A Wee Bit Funny
In the dash to squeeze myself onto an over-populated train with an under population of seats, I pushed passed the chuggers and freebie paper boys and nodded to the glinting Shard (Europe’s tallest office building). Chasing the minutes sprinting ahead of me I exercised the cadence in my calves springing up the stairs into the station. Taxis scurried like beetles and buses weaved their bendy centipede forms through the traffic. Outside the station sat an automated public lavatory. Spending a penny these days seems to set you back 50p, despite high levels of quantitative easing inflation seem to remain high for this public convenience. The jaws of this rotund unit beeped open with their emergency warning signifying the occupant’s time up and to the horror of the seated young boy (couldn’t be more than seven years of age) and his accompanying mother he was now in public view in full décolletage.
Panic struck, he yelled to his waiting family to fix the problem in the language of a tourist. His mother battled to pull the hydraulic doors shut, his shouts grew more impassioned and desperate. His pants hugged his shoes, his father fumbled with change to decipher denominations, his brothers doubled over in laughter which was bound to mature into an angry childhood scar.
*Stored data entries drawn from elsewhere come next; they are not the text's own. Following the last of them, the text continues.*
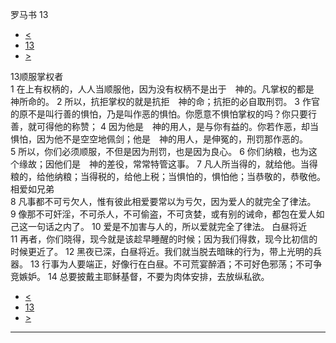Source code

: ﻿





 罗马书 13




* [<](bible/ROM12.md)
* [13](bible/ROM.md)
* [>](bible/ROM14.md)



 
13顺服掌权者  
1 在上有权柄的，人人当顺服他，因为没有权柄不是出于　神的。凡掌权的都是　神所命的。 
2 所以，抗拒掌权的就是抗拒　神的命；抗拒的必自取刑罚。 
3 作官的原不是叫行善的惧怕，乃是叫作恶的惧怕。你愿意不惧怕掌权的吗？你只要行善，就可得他的称赞； 
4 因为他是　神的用人，是与你有益的。你若作恶，却当惧怕，因为他不是空空地佩剑；他是　神的用人，是伸冤的，刑罚那作恶的。 
5 所以，你们必须顺服，不但是因为刑罚，也是因为良心。 
6 你们纳粮，也为这个缘故；因他们是　神的差役，常常特管这事。 
7 凡人所当得的，就给他。当得粮的，给他纳粮；当得税的，给他上税；当惧怕的，惧怕他；当恭敬的，恭敬他。 相爱如兄弟  
8 凡事都不可亏欠人，惟有彼此相爱要常以为亏欠，因为爱人的就完全了律法。 
9 像那不可奸淫，不可杀人，不可偷盗，不可贪婪，或有别的诫命，都包在爱人如己这一句话之内了。 
10 爱是不加害与人的，所以爱就完全了律法。 白昼将近  
11 再者，你们晓得，现今就是该趁早睡醒的时候；因为我们得救，现今比初信的时候更近了。 
12 黑夜已深，白昼将近。我们就当脱去暗昧的行为，带上光明的兵器。 
13 行事为人要端正，好像行在白昼。不可荒宴醉酒；不可好色邪荡；不可争竞嫉妒。 
14 总要披戴主耶稣基督，不要为肉体安排，去放纵私欲。 
* [<](bible/ROM12.md)
* [13](bible/ROM.md)
* [>](bible/ROM14.md)





---









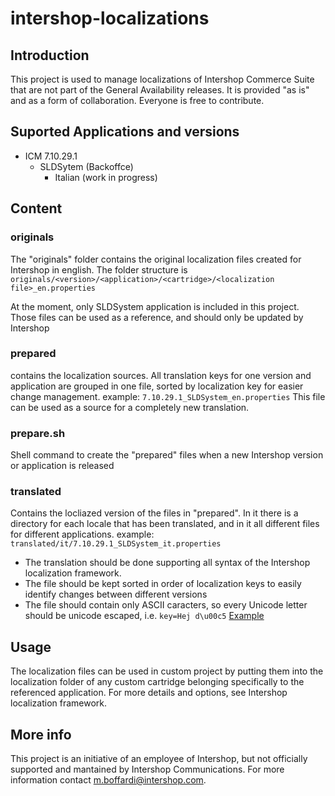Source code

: # intershop-localizations
## Introduction
This project is used to manage localizations of Intershop Commerce Suite that are not part of the General Availability releases.
It is provided "as is" and as a form of collaboration. Everyone is free to contribute.

## Suported Applications and versions
* ICM 7.10.29.1 
  * SLDSytem (Backoffce)
    * Italian (work in progress)

## Content
### originals
The "originals" folder contains the original localization files created for Intershop in english. The folder structure is
`originals/<version>/<application>/<cartridge>/<localization file>_en.properties`

At the moment, only SLDSystem application is included in this project.
Those files can be used as a reference, and should only be updated by Intershop

### prepared
contains the localization sources. All translation keys for one version and application are grouped in one file, sorted by localization key for easier change management.
example: `7.10.29.1_SLDSystem_en.properties`
This file can be used as a source for a completely new translation.

### prepare.sh
Shell command to create the "prepared" files when a new Intershop version or application is released

### translated
Contains the locliazed version of the files in "prepared". In it there is a directory for each locale that has been translated, and in it all different files for different applications.
example: `translated/it/7.10.29.1_SLDSystem_it.properties`

* The translation should be done supporting all syntax of the Intershop localization framework.
* The file should be kept sorted in order of localization keys to easily identify changes between different versions
* The file should contain only ASCII caracters, so every Unicode letter should be unicode escaped, i.e. `key=Hej d\u00c5` [Example](https://www.mobilefish.com/services/unicode_escape_sequence_converter/unicode_escape_sequence_converter.php)

## Usage
The localization files can be used in custom project by putting them into the localization folder of any custom cartridge belonging specifically to the referenced application. For more details and options, see Intershop localization framework.

## More info
This project is an initiative of an employee of Intershop, but not officially supported and mantained by Intershop Communications.
For more information contact [m.boffardi@intershop.com](mailto:m.boffardi@intershop.com).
This pay and display unit had confirmed the suspicions of passing human traffic. These public conveniences possess the power to be highly inconvenient. Not to be trusted with one’s ablutions, my advice if you need to pay a visit in the capital, find a jolly nice hotel. And for the horror struck boy...well just like my childhood seated encounter with an ants nest, which literally translated as ants in my pants, it’s character building.
I know, spending a penny shouldn’t be so hazardous.
My advice, steer well clear of them.